I have a HUGE difference in “fstrim” speed between my (older) Intel SSD with an Intel controller, and a newer one with a Sandforce controller.
Apparently the Sandforce controller is much slower when performing TRIM.
The “fstrim” run on the Intel controller only takes a few seconds for a 120 GB file system, improving sustained write performance by roughly 100% (as expected, and tested with bonnie++).
On the newer SSD with the Sandforce, it takes many minutes to complete for a 130 GB file system — quite in line with what you report for your OCZ SSD.
I bet the older SSD was SLC, were the newer SSD was MLC.
Interesting. I just tried this on my 128MB Crucial M4 SSD, this is what I got:
maarten@laptop-maarten:/tmp$ sync; time tar -xjf linux-3.2.34.tar.bz2; time sync; time rm -rf linux-3.2.34; time sync
The unpacking is slow because I was using a compressed file rather than a simple .tar, but that wasn’t what I wanted to test so it doesn’t matter. The final sync is a bit slow, but clearly a lot faster than in your test. Better firmware I suppose?
yes, better firmware is very well possible – actually I seriously hope that things have changed since I wrote that article nearly 1.5 years ago. 🙂
I should try to switch on the ‘discard’ option again with my SSD some time and re-run the test with a current kernel – maybe there are also improvements on the kernel side?
Had the same problem with a OCZ Agility3 120GB. Turned out the problem was due to not aligning the partition with the erase blocks. Using 4MiB alignment (and also using 4k fs sectors really helps, 3x speedup!) fixed the performance/stall problems.
that’s very interesting. I think I tried my best to align the FS, but not sure, it’s quite a while ago. How would I check?
I do use 4k blocks, just checked with dumpe2fs.
Good heavens! Time to bring back (and update) SpinRite.
Quick – Somebody call Steve Gibson!!
(c)gdisk lets you set arbitrary alignments in multiples of 512. So 4k alignment is 4×1024/512 = 8, to align at 4Mb: 4x1024x1024/512 = 8192. My Agility reports 512/512 sector size which is obviously results in an insane alignment for an SSD! Although to be honest I get even worse fs performance with 512 sectors/block size on my SAMSUNG HM400JI rotational disk which also reports 512/512! Damn lying firmwares… Hopefully, newer drives actually report sensible values.
I see, thanks for the hint. My SSD’s firmware also seems to indicate 512 byte sectors, and my first partition (I still use MBR) seems to start at sector 63. According to your info it should instead start at sector 8192? Where did you get the information that you should have a 4 MB alignment?
(I’m using GPT partition tables)
I should have said gdisk also lets you verify whether the partitions are aligned accordingly.

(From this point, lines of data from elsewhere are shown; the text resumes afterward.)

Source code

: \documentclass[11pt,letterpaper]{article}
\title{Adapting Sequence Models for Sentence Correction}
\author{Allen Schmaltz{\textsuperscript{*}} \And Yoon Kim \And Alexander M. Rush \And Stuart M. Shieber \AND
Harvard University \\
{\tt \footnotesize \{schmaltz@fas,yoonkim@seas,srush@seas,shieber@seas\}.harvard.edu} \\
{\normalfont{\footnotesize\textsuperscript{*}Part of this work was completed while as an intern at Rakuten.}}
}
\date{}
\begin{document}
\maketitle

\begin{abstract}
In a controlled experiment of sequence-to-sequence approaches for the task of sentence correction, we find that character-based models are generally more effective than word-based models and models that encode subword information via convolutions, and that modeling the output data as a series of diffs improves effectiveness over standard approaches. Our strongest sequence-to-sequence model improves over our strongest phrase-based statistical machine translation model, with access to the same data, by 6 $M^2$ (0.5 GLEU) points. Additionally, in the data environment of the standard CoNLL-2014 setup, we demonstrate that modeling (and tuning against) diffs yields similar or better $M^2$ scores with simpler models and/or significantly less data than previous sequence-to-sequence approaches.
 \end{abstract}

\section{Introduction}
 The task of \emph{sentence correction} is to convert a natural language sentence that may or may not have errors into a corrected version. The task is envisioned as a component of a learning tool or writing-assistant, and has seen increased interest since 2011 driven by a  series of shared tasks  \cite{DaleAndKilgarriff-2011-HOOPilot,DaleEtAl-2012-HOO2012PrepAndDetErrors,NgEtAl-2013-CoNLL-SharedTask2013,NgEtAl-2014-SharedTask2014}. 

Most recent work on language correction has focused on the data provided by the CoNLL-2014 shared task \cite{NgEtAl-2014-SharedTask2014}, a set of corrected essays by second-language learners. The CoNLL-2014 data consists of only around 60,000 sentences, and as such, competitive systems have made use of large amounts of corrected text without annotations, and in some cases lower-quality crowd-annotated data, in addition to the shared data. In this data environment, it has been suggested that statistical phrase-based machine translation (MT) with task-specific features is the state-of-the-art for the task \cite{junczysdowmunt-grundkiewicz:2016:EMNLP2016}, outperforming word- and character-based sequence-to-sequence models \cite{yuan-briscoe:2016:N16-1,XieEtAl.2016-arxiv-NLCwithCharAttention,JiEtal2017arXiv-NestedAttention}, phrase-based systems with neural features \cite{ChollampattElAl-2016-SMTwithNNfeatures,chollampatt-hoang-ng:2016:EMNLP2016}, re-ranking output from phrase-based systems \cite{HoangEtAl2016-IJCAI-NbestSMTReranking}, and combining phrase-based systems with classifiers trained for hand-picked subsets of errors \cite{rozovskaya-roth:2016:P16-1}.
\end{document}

when i partition ssd/flash card, i standardized on aligning it starting with sector 2048 which is 1M. Doing it this way, you satisfy the 4k,8k, 64k, and 128k alignments. I use the command:
echo ‘2048,,’ | sfdisk -uS /dev/sdX
if you are using parted, you have a couple of ways to do this: use the optimal option or when issuing the mkpart command, start at the starting sector of your choice.
Hello. I came here to report what I read from the Intel Linux NVMe Guide of March 2015; here is the link:
It is current as of Linux kernel 3.19, and the document is Revision 002 dated March 2015.

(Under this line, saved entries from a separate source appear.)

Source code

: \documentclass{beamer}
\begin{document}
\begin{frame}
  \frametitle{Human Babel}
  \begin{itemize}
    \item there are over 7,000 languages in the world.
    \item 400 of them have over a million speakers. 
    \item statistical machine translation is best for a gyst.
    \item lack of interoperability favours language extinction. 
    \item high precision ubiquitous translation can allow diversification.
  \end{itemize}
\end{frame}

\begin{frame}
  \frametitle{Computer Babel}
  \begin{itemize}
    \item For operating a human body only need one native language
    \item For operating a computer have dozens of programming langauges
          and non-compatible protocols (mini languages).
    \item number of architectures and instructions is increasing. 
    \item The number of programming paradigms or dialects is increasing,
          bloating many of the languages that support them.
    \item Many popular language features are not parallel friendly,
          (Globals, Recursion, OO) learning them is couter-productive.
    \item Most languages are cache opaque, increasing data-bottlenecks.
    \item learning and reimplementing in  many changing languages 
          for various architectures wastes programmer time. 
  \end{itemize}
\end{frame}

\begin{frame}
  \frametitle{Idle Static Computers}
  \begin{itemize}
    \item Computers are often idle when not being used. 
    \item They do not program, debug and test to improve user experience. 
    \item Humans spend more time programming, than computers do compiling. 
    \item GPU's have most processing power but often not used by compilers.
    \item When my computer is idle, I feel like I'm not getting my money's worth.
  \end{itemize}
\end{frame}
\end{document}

Here is the quote from page 6:
IMPORTANT: Do not discard blocks in filesystem usage.
Be sure to turn off the discard option when making your Linux filesystem. You want to allow the SSD manage blocks and its activity between the NVM (non-volatile memory) and host with more advanced and consistent approaches in the SSD Controller.
• ext4 – the default extended option is not to discard blocks at filesystem make time, retain this, and do not add the “discard” extended option as some information will tell you to do.
• xfs – with mkfs.xfs, add the –K option so that you do not discard blocks.
If you are going to use a software RAID, it is recommended to use a chunk size of 128k as starting point, depending on the workload you are going to run. You must always test your workload.”
You can see the writer wrote it emphatically FIVE (5) times, four directly and one in way professionals would understand.
They do not make any mention of a “trim” option.